Supporters of the law say a child should not be made to suffer against their will but opponents say children are too young to make the decision to die.

The July 17 report notes that three minors were among thousands of people to have died under Belgium's radical euthanasia regime between January 1, 2016 and December 31, 2017.

It merely describes all three as under 18 but a Belgian official has now disclosed their ages to the Washington Post.

Luc Proot, a member of the CFCEE, defended the decision to authorise the young euthanasia cases, saying: “I saw mental and physical suffering so overwhelming that I thought we did a good thing.”

For euthanasia to proceed in Belgium, doctors must first verify that a child is “in a hopeless medical situation of constant and unbearable suffering that cannot be eased and which will cause death in the short term.”

Once a child has expressed a wish for euthanasia in writing, child psychiatrists conduct examinations, including intelligence tests, to determine their level of discernment and ensure they were “not influenced by a third party.” Parents can, however, overuse their request.

Belgium's decision to extend its euthanasia laws to all minors provoked outrage in the country and abroad.

Belgium’s bishops called the law “a step too far”, while a group of 162 Belgian paediatricians wrote: “We are today able to perfectly control physical pain, choking or anxiety at the approach of death.”

Prof Stefaan Van Gool, a child cancer specialist in Belgium, said: "There is, in fact, no objective tool today available that really can help you say 'this child has the full competence or capacity to give with full understanding informed consent'."

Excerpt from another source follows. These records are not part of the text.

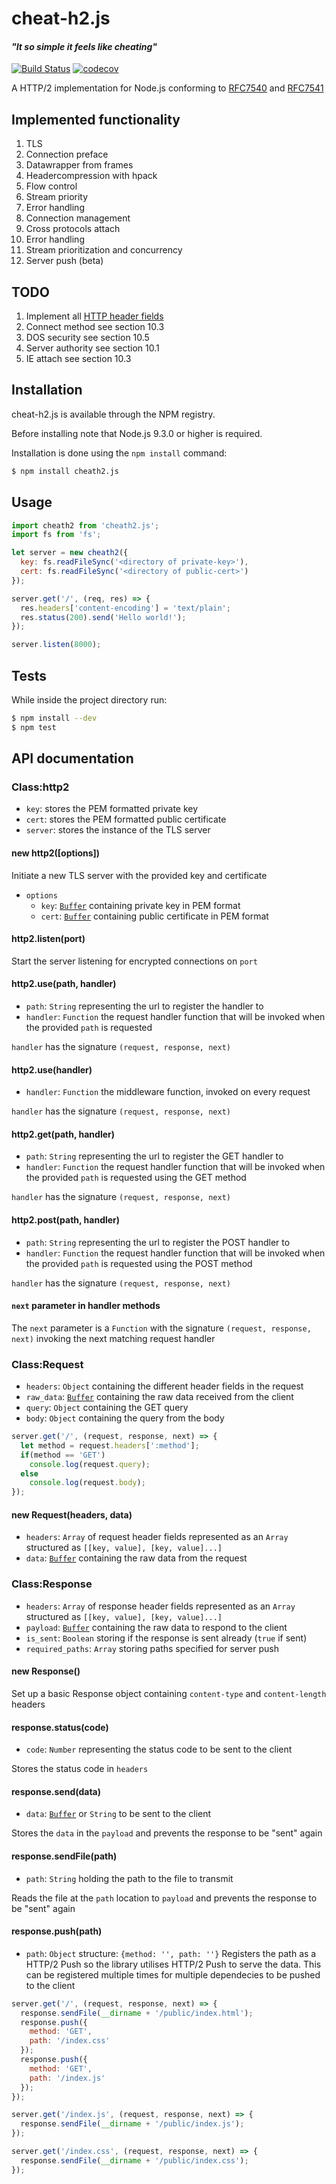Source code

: # cheat-h2.js
#### _"It so simple it feels like cheating"_
[![Build Status](https://travis-ci.org/andham97/cheat-h2.js.svg?branch=master)](https://travis-ci.org/andham97/cheat-h2.js)
[![codecov](https://codecov.io/gh/andham97/cheat-h2.js/branch/master/graph/badge.svg)](https://codecov.io/gh/andham97/cheat-h2.js)

A HTTP/2 implementation for Node.js conforming to [RFC7540](https://tools.ietf.org/html/rfc7540) and [RFC7541](https://tools.ietf.org/html/rfc7541)

## Implemented functionality
1. TLS
2. Connection preface
3. Datawrapper from frames
4. Headercompression with hpack
5. Flow control
6. Stream priority
7. Error handling
8. Connection management
9. Cross protocols attach
10. Error handling
11. Stream prioritization and concurrency
12. Server push (beta)

## TODO
1. Implement all [HTTP header fields](https://www.iana.org/assignments/message-headers/message-headers.xhtml)
2. Connect method see section 10.3
3. DOS security see section 10.5
4. Server authority see section 10.1
5. IE attach see section 10.3

## Installation
cheat-h2.js is available through the NPM registry.

Before installing note that Node.js 9.3.0 or higher is required.

Installation is done using the `npm install` command:
```bash
$ npm install cheath2.js
```

## Usage
```javascript
import cheath2 from 'cheath2.js';
import fs from 'fs';

let server = new cheath2({
  key: fs.readFileSync('<directory of private-key>'),
  cert: fs.readFileSync('<directory of public-cert>')
});

server.get('/', (req, res) => {
  res.headers['content-encoding'] = 'text/plain';
  res.status(200).send('Hello world!');
});

server.listen(8000);
```

## Tests
While inside the project directory run:
```bash
$ npm install --dev
$ npm test
```


## API documentation
### Class:http2
* `key`: stores the PEM formatted private key
* `cert`: stores the PEM formatted public certificate
* `server`: stores the instance of the TLS server

#### new http2([options])
Initiate a new TLS server with the provided key and certificate
* `options`
  * `key`: [`Buffer`](https://nodejs.org/api/buffer.html) containing private key in PEM format
  * `cert`: [`Buffer`](https://nodejs.org/api/buffer.html) containing public certificate in PEM format

#### http2.listen(port)
Start the server listening for encrypted connections on `port`

#### http2.use(path, handler)
* `path`: `String` representing the url to register the  handler to
* `handler`: `Function` the request handler function that will be invoked when the provided `path` is requested

`handler` has the signature `(request, response, next)`

#### http2.use(handler)
* `handler`: `Function` the middleware function, invoked on every request

`handler` has the signature `(request, response, next)`

#### http2.get(path, handler)
* `path`: `String` representing the url to register the GET handler to
* `handler`: `Function` the request handler function that will be invoked when the provided `path` is requested using the GET method

`handler` has the signature `(request, response, next)`

#### http2.post(path, handler)
* `path`: `String` representing the url to register the POST handler to
* `handler`: `Function` the request handler function that will be invoked when the provided `path` is requested using the POST method

`handler` has the signature `(request, response, next)`

#### `next` parameter in handler methods
The `next` parameter is a `Function` with the signature `(request, response, next)` invoking the next matching request handler

### Class:Request
* `headers`: `Object` containing the different header fields in the request
* `raw_data`: [`Buffer`](https://nodejs.org/api/buffer.html) containing the raw data received from the client
* `query`: `Object` containing the GET query
* `body`: `Object` containing the query from the body

```javascript
server.get('/', (request, response, next) => {
  let method = request.headers[':method'];
  if(method == 'GET')
    console.log(request.query);
  else
    console.log(request.body);
});
```

#### new Request(headers, data)
* `headers`: `Array` of request header fields represented as an `Array` structured as `[[key, value], [key, value]...]`
* `data`: [`Buffer`](https://nodejs.org/api/buffer.html) containing the raw data from the request

### Class:Response
* `headers`: `Array` of response header fields represented as an `Array` structured as `[[key, value], [key, value]...]`
* `payload`: [`Buffer`](https://nodejs.org/api/buffer.html) containing the raw data to respond to the client
* `is_sent`: `Boolean` storing if the response is sent already (`true` if sent)
* `required_paths`: `Array` storing paths specified for server push

#### new Response()
Set up a basic Response object containing `content-type` and `content-length` headers

#### response.status(code)
* `code`: `Number` representing the status code to be sent to the client

Stores the status code in `headers`

#### response.send(data)
* `data`: [`Buffer`](https://nodejs.org/api/buffer.html) or `String` to be sent to the client

Stores the `data` in the `payload` and prevents the response to be "sent" again

#### response.sendFile(path)
* `path`: `String` holding the path to the file to transmit

Reads the file at the `path` location to `payload` and prevents the response to be "sent" again

#### response.push(path)
* `path`: `Object` structure: `{method: '', path: ''}`
Registers the path as a HTTP/2 Push so the library utilises HTTP/2 Push to serve the data. This can be registered multiple times for multiple dependecies to be pushed to the client

```javascript
server.get('/', (request, response, next) => {
  response.sendFile(__dirname + '/public/index.html');
  response.push({
    method: 'GET',
    path: '/index.css'
  });
  response.push({
    method: 'GET',
    path: '/index.js'
  });
});

server.get('/index.js', (request, response, next) => {
  response.sendFile(__dirname + '/public/index.js');
});

server.get('/index.css', (request, response, next) => {
  response.sendFile(__dirname + '/public/index.css');
});
```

Wim Distelmans, head of the Belgian euthanasia commission countered: “Thankfully, there are very few children who fit the criteria, but that doesn’t mean that we should refuse (them) the right to die with dignity.”

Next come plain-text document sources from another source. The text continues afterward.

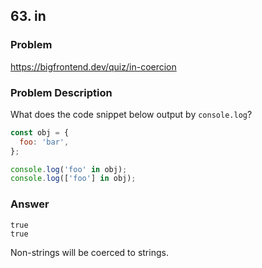 ## 63. in

### Problem

https://bigfrontend.dev/quiz/in-coercion

### Problem Description

What does the code snippet below output by `console.log`?

```js
const obj = {
  foo: 'bar',
};

console.log('foo' in obj);
console.log(['foo'] in obj);
```

### Answer

```
true
true
```

Non-strings will be coerced to strings.
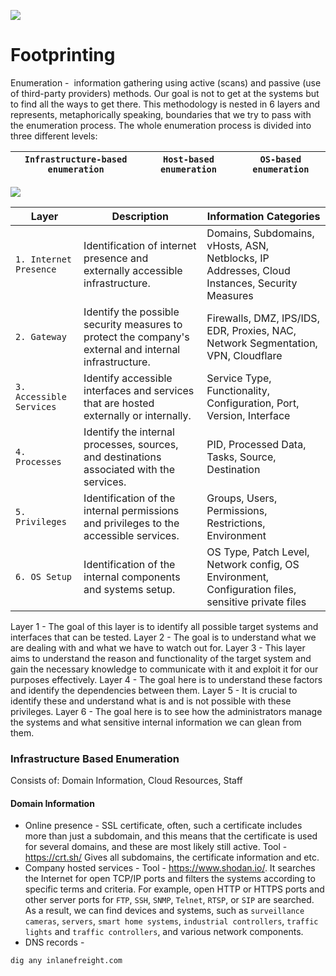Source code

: ![](https://i.imgur.com/1BvQquZ.png)

# Footprinting

Enumeration -  information gathering using active (scans) and passive (use of third-party providers) methods.
Our goal is not to get at the systems but to find all the ways to get there.
This methodology is nested in 6 layers and represents, metaphorically speaking, boundaries that we try to pass with the enumeration process. The whole enumeration process is divided into three different levels:

| `Infrastructure-based enumeration` | `Host-based enumeration` | `OS-based enumeration` |
| ---------------------------------- | ------------------------ | ---------------------- |

![](https://i.imgur.com/CTEhrmI.png)


| **Layer**                | **Description**                                                                                        | **Information Categories**                                                                         |
| ------------------------ | ------------------------------------------------------------------------------------------------------ | -------------------------------------------------------------------------------------------------- |
| `1. Internet Presence`   | Identification of internet presence and externally accessible infrastructure.                          | Domains, Subdomains, vHosts, ASN, Netblocks, IP Addresses, Cloud Instances, Security Measures      |
| `2. Gateway`             | Identify the possible security measures to protect the company's external and internal infrastructure. | Firewalls, DMZ, IPS/IDS, EDR, Proxies, NAC, Network Segmentation, VPN, Cloudflare                  |
| `3. Accessible Services` | Identify accessible interfaces and services that are hosted externally or internally.                  | Service Type, Functionality, Configuration, Port, Version, Interface                               |
| `4. Processes`           | Identify the internal processes, sources, and destinations associated with the services.               | PID, Processed Data, Tasks, Source, Destination                                                    |
| `5. Privileges`          | Identification of the internal permissions and privileges to the accessible services.                  | Groups, Users, Permissions, Restrictions, Environment                                              |
| `6. OS Setup`            | Identification of the internal components and systems setup.                                           | OS Type, Patch Level, Network config, OS Environment, Configuration files, sensitive private files |

Layer 1 - The goal of this layer is to identify all possible target systems and interfaces that can be tested.
Layer 2 - The goal is to understand what we are dealing with and what we have to watch out for.
Layer 3 - This layer aims to understand the reason and functionality of the target system and gain the necessary knowledge to communicate with it and exploit it for our purposes effectively.
Layer 4 - The goal here is to understand these factors and identify the dependencies between them.
Layer 5 - It is crucial to identify these and understand what is and is not possible with these privileges.
Layer 6 - The goal here is to see how the administrators manage the systems and what sensitive internal information we can glean from them.

### Infrastructure Based Enumeration
Consists of:  Domain Information, Cloud Resources, Staff

#### Domain Information
- Online presence - SSL certificate, often, such a certificate includes more than just a subdomain, and this means that the certificate is used for several domains, and these are most likely still active. Tool - https://crt.sh/ Gives all subdomains, the certificate information and etc.
- Company hosted services - Tool - https://www.shodan.io/. It searches the Internet for open TCP/IP ports and filters the systems according to specific terms and criteria. For example, open HTTP or HTTPS ports and other server ports for `FTP`, `SSH`, `SNMP`, `Telnet`, `RTSP`, or `SIP` are searched. As a result, we can find devices and systems, such as `surveillance cameras`, `servers`, `smart home systems`, `industrial controllers`, `traffic lights` and `traffic controllers`, and various network components.
- DNS records - 
```shell-session
dig any inlanefreight.com
```
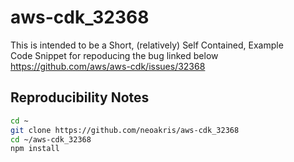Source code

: # aws-cdk_32368
This is intended to be a Short, (relatively) Self Contained, Example  
Code Snippet for repoducing the bug linked below  
https://github.com/aws/aws-cdk/issues/32368

## Reproducibility Notes
```bash
cd ~
git clone https://github.com/neoakris/aws-cdk_32368
cd ~/aws-cdk_32368
npm install
```

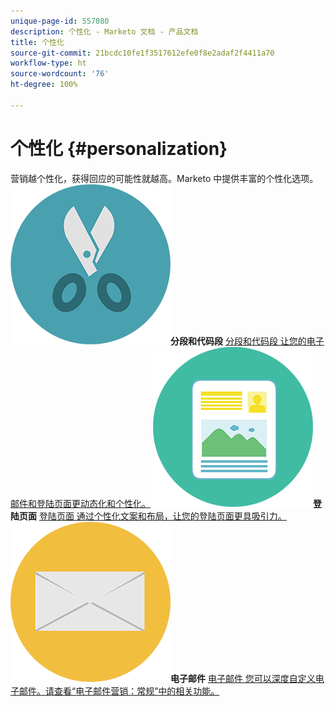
 ```yaml
---
unique-page-id: 557080
description: 个性化 - Marketo 文档 - 产品文档
title: 个性化
source-git-commit: 21bcdc10fe1f3517612efe0f8e2adaf2f4411a70
workflow-type: ht
source-wordcount: '76'
ht-degree: 100%

---
```



# 个性化 {#personalization}

营销越个性化，获得回应的可能性就越高。Marketo 中提供丰富的个性化选项。
**![分段和代码段](assets/graphic-design-tools-18.png)分段和代码段** [分段和代码段 让您的电子邮件和登陆页面更动态化和个性化。](https://docs.marketo.com/display/DOCS/Segmentation+and+Snippets)     **![登陆页面](assets/office-artboard-80.png)登陆页面** [登陆页面 通过个性化文案和布局，让您的登陆页面更具吸引力。](https://docs.marketo.com/display/DOCS/Personalizing+Landing+Pages)     **![电子邮件](assets/office-27-1.png)电子邮件** [电子邮件 您可以深度自定义电子邮件。请查看“电子邮件营销：常规”中的相关功能。](https://docs.marketo.com/display/DOCS/General)
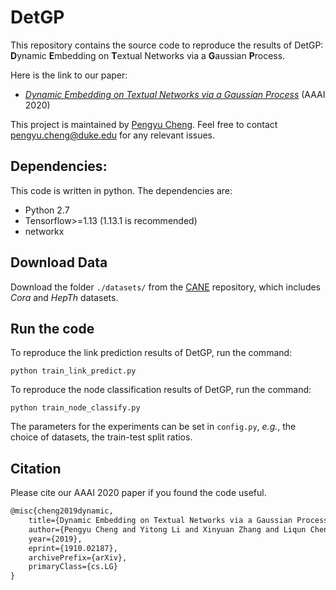 # DetGP


This repository contains the source code to reproduce the results of DetGP: **D**ynamic **E**mbedding on **T**extual Networks via a **G**aussian **P**rocess.

Here is the link to our paper:
* [*Dynamic Embedding on Textual Networks via a Gaussian Process*](https://arxiv.org/abs/1910.02187) (AAAI 2020)

This project is maintained by [Pengyu Cheng](https://linear95.github.io/). Feel free to contact pengyu.cheng@duke.edu for any relevant issues.

## Dependencies: 
This code is written in python. The dependencies are:
* Python 2.7
* Tensorflow>=1.13 (1.13.1 is recommended)
* networkx

## Download Data
Download the folder `./datasets/` from the [CANE](https://github.com/thunlp/CANE) repository, which includes *Cora* and *HepTh* datasets.

## Run the code
To reproduce the link prediction results of DetGP, run the command:
```
python train_link_predict.py
```

To reproduce the node classification results of DetGP, run the command:
```
python train_node_classify.py
```

The parameters for the experiments can be set in `config.py`, *e.g.*, the choice of datasets, the train-test split ratios.

## Citation 
Please cite our AAAI 2020 paper if you found the code useful.

```latex
@misc{cheng2019dynamic,
    title={Dynamic Embedding on Textual Networks via a Gaussian Process},
    author={Pengyu Cheng and Yitong Li and Xinyuan Zhang and Liqun Cheng and David Carlson and Lawrence Carin},
    year={2019},
    eprint={1910.02187},
    archivePrefix={arXiv},
    primaryClass={cs.LG}
}
```


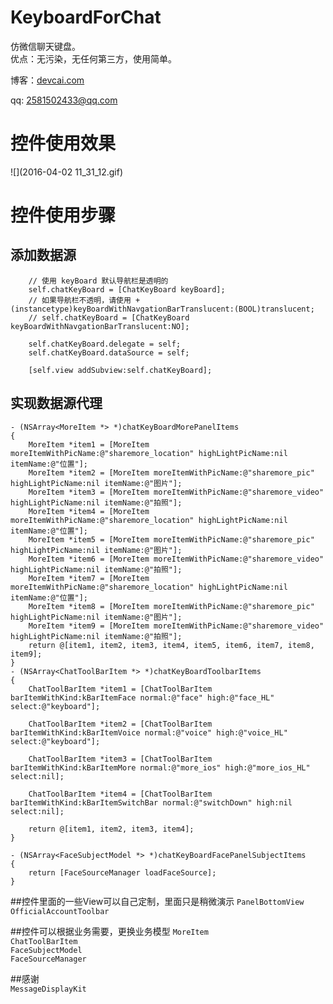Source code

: # KeyboardForChat
仿微信聊天键盘。  
优点：无污染，无任何第三方，使用简单。

博客：[devcai.com](http://devcai.com)  

  qq: 2581502433@qq.com

# 控件使用效果
![](2016-04-02 11_31_12.gif)

# 控件使用步骤

## 添加数据源
```objc
    // 使用 keyBoard 默认导航栏是透明的
    self.chatKeyBoard = [ChatKeyBoard keyBoard];
    // 如果导航栏不透明，请使用 + (instancetype)keyBoardWithNavgationBarTranslucent:(BOOL)translucent;
    // self.chatKeyBoard = [ChatKeyBoard keyBoardWithNavgationBarTranslucent:NO];

    self.chatKeyBoard.delegate = self;
    self.chatKeyBoard.dataSource = self;
    
    [self.view addSubview:self.chatKeyBoard];
```

## 实现数据源代理
```objc
- (NSArray<MoreItem *> *)chatKeyBoardMorePanelItems
{
    MoreItem *item1 = [MoreItem moreItemWithPicName:@"sharemore_location" highLightPicName:nil itemName:@"位置"];
    MoreItem *item2 = [MoreItem moreItemWithPicName:@"sharemore_pic" highLightPicName:nil itemName:@"图片"];
    MoreItem *item3 = [MoreItem moreItemWithPicName:@"sharemore_video" highLightPicName:nil itemName:@"拍照"];
    MoreItem *item4 = [MoreItem moreItemWithPicName:@"sharemore_location" highLightPicName:nil itemName:@"位置"];
    MoreItem *item5 = [MoreItem moreItemWithPicName:@"sharemore_pic" highLightPicName:nil itemName:@"图片"];
    MoreItem *item6 = [MoreItem moreItemWithPicName:@"sharemore_video" highLightPicName:nil itemName:@"拍照"];
    MoreItem *item7 = [MoreItem moreItemWithPicName:@"sharemore_location" highLightPicName:nil itemName:@"位置"];
    MoreItem *item8 = [MoreItem moreItemWithPicName:@"sharemore_pic" highLightPicName:nil itemName:@"图片"];
    MoreItem *item9 = [MoreItem moreItemWithPicName:@"sharemore_video" highLightPicName:nil itemName:@"拍照"];
    return @[item1, item2, item3, item4, item5, item6, item7, item8, item9];
}
- (NSArray<ChatToolBarItem *> *)chatKeyBoardToolbarItems
{
    ChatToolBarItem *item1 = [ChatToolBarItem barItemWithKind:kBarItemFace normal:@"face" high:@"face_HL" select:@"keyboard"];
    
    ChatToolBarItem *item2 = [ChatToolBarItem barItemWithKind:kBarItemVoice normal:@"voice" high:@"voice_HL" select:@"keyboard"];
    
    ChatToolBarItem *item3 = [ChatToolBarItem barItemWithKind:kBarItemMore normal:@"more_ios" high:@"more_ios_HL" select:nil];
    
    ChatToolBarItem *item4 = [ChatToolBarItem barItemWithKind:kBarItemSwitchBar normal:@"switchDown" high:nil select:nil];
    
    return @[item1, item2, item3, item4];
}

- (NSArray<FaceSubjectModel *> *)chatKeyBoardFacePanelSubjectItems
{
    return [FaceSourceManager loadFaceSource];
}
```

##控件里面的一些View可以自己定制，里面只是稍微演示
`PanelBottomView`
`OfficialAccountToolbar`

##控件可以根据业务需要，更换业务模型
`MoreItem`  
`ChatToolBarItem`  
`FaceSubjectModel`   
`FaceSourceManager`   

##感谢  
`MessageDisplayKit`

The annual number of euthanasia cases across all age groups has multiplied almost five-fold in ten years in Belgium.

Of the 4,337 to opt for assisted dying in Belgium in 2016 and 2017, most were cancer patients.

However 710 were mainly elderly people who suffered from comparatively minor complaints such as blindness and incontinence. Some 77 chose to die because of unbearable psychiatric suffering. A further 19 young people between 18 and 29 decided to end their lives.

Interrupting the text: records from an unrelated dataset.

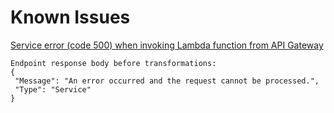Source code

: # Known Issues

[Service error (code 500) when invoking Lambda function from API Gateway](
https://forums.aws.amazon.com/message.jspa?messageID=806142)
   
   ```
   Endpoint response body before transformations:
   {
    "Message": "An error occurred and the request cannot be processed.",
    "Type": "Service"
   }
   ```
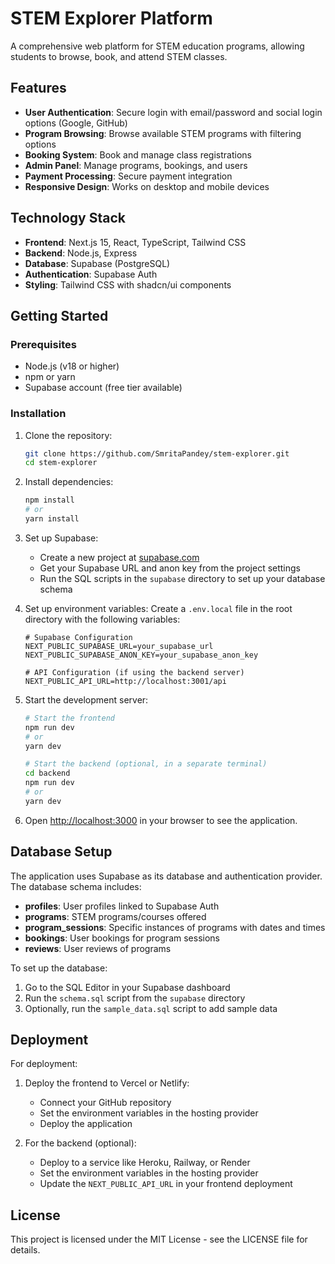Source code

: # STEM Explorer Platform

A comprehensive web platform for STEM education programs, allowing students to browse, book, and attend STEM classes.

## Features

- **User Authentication**: Secure login with email/password and social login options (Google, GitHub)
- **Program Browsing**: Browse available STEM programs with filtering options
- **Booking System**: Book and manage class registrations
- **Admin Panel**: Manage programs, bookings, and users
- **Payment Processing**: Secure payment integration
- **Responsive Design**: Works on desktop and mobile devices

## Technology Stack

- **Frontend**: Next.js 15, React, TypeScript, Tailwind CSS
- **Backend**: Node.js, Express
- **Database**: Supabase (PostgreSQL)
- **Authentication**: Supabase Auth
- **Styling**: Tailwind CSS with shadcn/ui components

## Getting Started

### Prerequisites

- Node.js (v18 or higher)
- npm or yarn
- Supabase account (free tier available)

### Installation

1. Clone the repository:
   ```bash
   git clone https://github.com/SmritaPandey/stem-explorer.git
   cd stem-explorer
   ```

2. Install dependencies:
   ```bash
   npm install
   # or
   yarn install
   ```

3. Set up Supabase:
   - Create a new project at [supabase.com](https://supabase.com)
   - Get your Supabase URL and anon key from the project settings
   - Run the SQL scripts in the `supabase` directory to set up your database schema

4. Set up environment variables:
   Create a `.env.local` file in the root directory with the following variables:
   ```
   # Supabase Configuration
   NEXT_PUBLIC_SUPABASE_URL=your_supabase_url
   NEXT_PUBLIC_SUPABASE_ANON_KEY=your_supabase_anon_key

   # API Configuration (if using the backend server)
   NEXT_PUBLIC_API_URL=http://localhost:3001/api
   ```

5. Start the development server:
   ```bash
   # Start the frontend
   npm run dev
   # or
   yarn dev

   # Start the backend (optional, in a separate terminal)
   cd backend
   npm run dev
   # or
   yarn dev
   ```

6. Open [http://localhost:3000](http://localhost:3000) in your browser to see the application.

## Database Setup

The application uses Supabase as its database and authentication provider. The database schema includes:

- **profiles**: User profiles linked to Supabase Auth
- **programs**: STEM programs/courses offered
- **program_sessions**: Specific instances of programs with dates and times
- **bookings**: User bookings for program sessions
- **reviews**: User reviews of programs

To set up the database:
1. Go to the SQL Editor in your Supabase dashboard
2. Run the `schema.sql` script from the `supabase` directory
3. Optionally, run the `sample_data.sql` script to add sample data

## Deployment

For deployment:

1. Deploy the frontend to Vercel or Netlify:
   - Connect your GitHub repository
   - Set the environment variables in the hosting provider
   - Deploy the application

2. For the backend (optional):
   - Deploy to a service like Heroku, Railway, or Render
   - Set the environment variables in the hosting provider
   - Update the `NEXT_PUBLIC_API_URL` in your frontend deployment

## License

This project is licensed under the MIT License - see the LICENSE file for details.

Last year, neurologist Dr Ludo Vanopdenbosch resigned from the CFCEE, in protest at the failure to prosecute when a dementia patient’s life was terminated without her prior consent.

Since then, 360 Belgian doctors, academics and others have signed a petition calling for tighter controls on euthanasia for psychiatric patients.

Despite the controversy, there is widespread backing for Belgium's euthanasia legislation, polls suggest.
As was the case in Germany in the 1920s through the end of World War II, the situation is going to get worse. The German mass killing program began in 1920 with the publication of a little book titled The Release of the Destruction of Life Devoid of Value by Dr. Alfred Hoche, a psychaiatrist, and Karl Binding, a jurist. Those who read it may be as surprised as I was to discover that the authors weren't advocating mass killing, but advocated a euthanasia program under strict controls.

Somehow, however, the the number of categories of people, and thus the number of people to be euthanized increased. When the Nazis took power in Germany in 1933, they didn't introduce euthanasia, but expanded a program that was already in existence. In Belgium now, as in the Netherlands, legalizing of euthanasia has "progressed" from adults to children; from physical to "psychological" suffering; from euthanasia with the consent of the patient to euthanasia without the consent of the patient (historically known as "murder").

The restrictions on euthanasia in Belgium as elsewhere, are increasingly disappearing, just as in Germany all those decades ago. We're already seeing it, with the dramatic recent increase in the number of people being killed in various countries practicing legal euthanasia. I find it hard to believe that the amount of actual suffering has increased in proportion to the number of people killed. The eventual result will be the same as that in Germany: mass slaughter.